* WORK TO BE COMPLETED:
Each entry is to be reproduced verbatim, and images are to be omitted.

○ ○ ○ ○

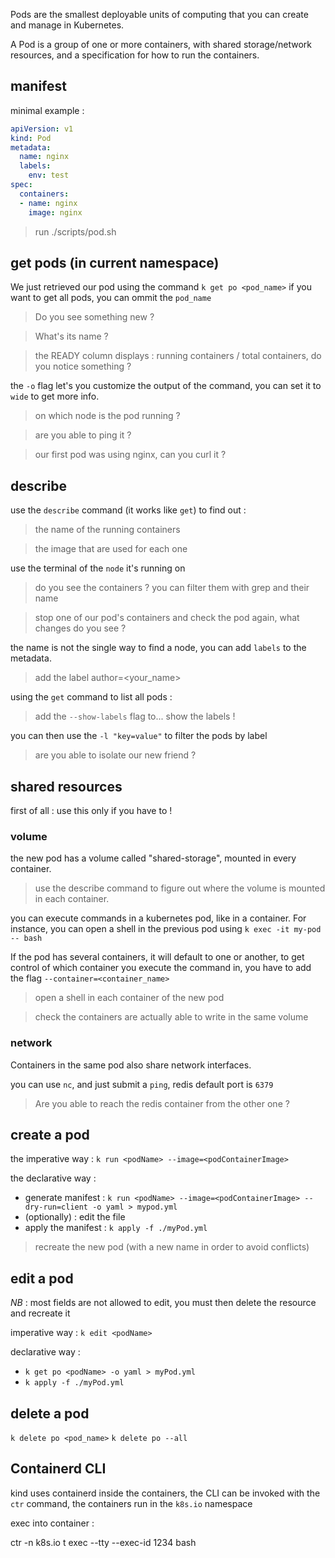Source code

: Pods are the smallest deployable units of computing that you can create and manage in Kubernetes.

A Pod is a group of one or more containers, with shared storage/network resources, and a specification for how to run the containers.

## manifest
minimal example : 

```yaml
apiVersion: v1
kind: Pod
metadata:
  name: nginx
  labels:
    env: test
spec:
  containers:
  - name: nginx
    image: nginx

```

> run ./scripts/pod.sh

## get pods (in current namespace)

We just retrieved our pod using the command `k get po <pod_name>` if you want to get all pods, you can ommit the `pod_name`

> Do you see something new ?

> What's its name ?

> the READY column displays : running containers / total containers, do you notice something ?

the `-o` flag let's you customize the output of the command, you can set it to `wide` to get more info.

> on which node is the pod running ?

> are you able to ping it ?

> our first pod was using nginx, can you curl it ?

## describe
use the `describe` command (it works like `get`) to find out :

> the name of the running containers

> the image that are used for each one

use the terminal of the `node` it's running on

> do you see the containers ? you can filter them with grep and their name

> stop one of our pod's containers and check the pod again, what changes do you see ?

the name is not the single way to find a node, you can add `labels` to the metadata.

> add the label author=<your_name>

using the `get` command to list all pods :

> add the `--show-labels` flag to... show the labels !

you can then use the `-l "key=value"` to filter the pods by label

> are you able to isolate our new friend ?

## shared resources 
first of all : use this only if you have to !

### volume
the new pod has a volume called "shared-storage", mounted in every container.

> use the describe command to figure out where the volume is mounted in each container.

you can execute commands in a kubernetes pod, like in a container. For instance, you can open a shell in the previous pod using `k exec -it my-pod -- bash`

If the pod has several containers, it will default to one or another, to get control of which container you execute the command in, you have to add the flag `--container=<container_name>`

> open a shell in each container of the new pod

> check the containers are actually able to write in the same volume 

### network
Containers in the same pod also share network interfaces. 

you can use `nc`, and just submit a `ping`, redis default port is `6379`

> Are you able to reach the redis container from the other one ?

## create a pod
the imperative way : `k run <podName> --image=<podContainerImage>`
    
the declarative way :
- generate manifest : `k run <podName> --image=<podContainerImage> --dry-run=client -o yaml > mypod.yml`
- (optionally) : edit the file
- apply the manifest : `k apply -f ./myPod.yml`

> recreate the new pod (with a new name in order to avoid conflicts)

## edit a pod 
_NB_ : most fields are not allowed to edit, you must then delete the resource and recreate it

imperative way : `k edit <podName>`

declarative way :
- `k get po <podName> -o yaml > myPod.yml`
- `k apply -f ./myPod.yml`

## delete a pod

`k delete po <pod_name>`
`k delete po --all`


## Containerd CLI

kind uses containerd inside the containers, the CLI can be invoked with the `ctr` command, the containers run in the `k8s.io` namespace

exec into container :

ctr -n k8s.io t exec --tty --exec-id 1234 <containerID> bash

○ ○ ○ ○

* ANSWER TO THE PROBLEM:
Source code

: Pods are the smallest deployable units of computing that you can create and manage in Kubernetes.

A Pod is a group of one or more containers, with shared storage/network resources, and a specification for how to run the containers.

## manifest
minimal example : 

```yaml
apiVersion: v1
kind: Pod
metadata:
  name: nginx
  labels:
    env: test
spec:
  containers:
  - name: nginx
    image: nginx

```

> run ./scripts/pod.sh

## get pods (in current namespace)

We just retrieved our pod using the command `k get po <pod_name>` if you want to get all pods, you can ommit the `pod_name`

> Do you see something new ?

> What's its name ?

> the READY column displays : running containers / total containers, do you notice something ?

the `-o` flag let's you customize the output of the command, you can set it to `wide` to get more info.

> on which node is the pod running ?

> are you able to ping it ?

> our first pod was using nginx, can you curl it ?

## describe
use the `describe` command (it works like `get`) to find out :

> the name of the running containers

> the image that are used for each one

use the terminal of the `node` it's running on

> do you see the containers ? you can filter them with grep and their name

> stop one of our pod's containers and check the pod again, what changes do you see ?

the name is not the single way to find a node, you can add `labels` to the metadata.

> add the label author=<your_name>

using the `get` command to list all pods :

> add the `--show-labels` flag to... show the labels !

you can then use the `-l "key=value"` to filter the pods by label

> are you able to isolate our new friend ?

## shared resources 
first of all : use this only if you have to !

### volume
the new pod has a volume called "shared-storage", mounted in every container.

> use the describe command to figure out where the volume is mounted in each container.

you can execute commands in a kubernetes pod, like in a container. For instance, you can open a shell in the previous pod using `k exec -it my-pod -- bash`

If the pod has several containers, it will default to one or another, to get control of which container you execute the command in, you have to add the flag `--container=<container_name>`

> open a shell in each container of the new pod

> check the containers are actually able to write in the same volume 

### network
Containers in the same pod also share network interfaces. 

you can use `nc`, and just submit a `ping`, redis default port is `6379`

> Are you able to reach the redis container from the other one ?

## create a pod
the imperative way : `k run <podName> --image=<podContainerImage>`
    
the declarative way :
- generate manifest : `k run <podName> --image=<podContainerImage> --dry-run=client -o yaml > mypod.yml`
- (optionally) : edit the file
- apply the manifest : `k apply -f ./myPod.yml`

> recreate the new pod (with a new name in order to avoid conflicts)

## edit a pod 
_NB_ : most fields are not allowed to edit, you must then delete the resource and recreate it

imperative way : `k edit <podName>`

declarative way :
- `k get po <podName> -o yaml > myPod.yml`
- `k apply -f ./myPod.yml`

## delete a pod

`k delete po <pod_name>`
`k delete po --all`


## Containerd CLI

kind uses containerd inside the containers, the CLI can be invoked with the `ctr` command, the containers run in the `k8s.io` namespace

exec into container :

ctr -n k8s.io t exec --tty --exec-id 1234 <containerID> bash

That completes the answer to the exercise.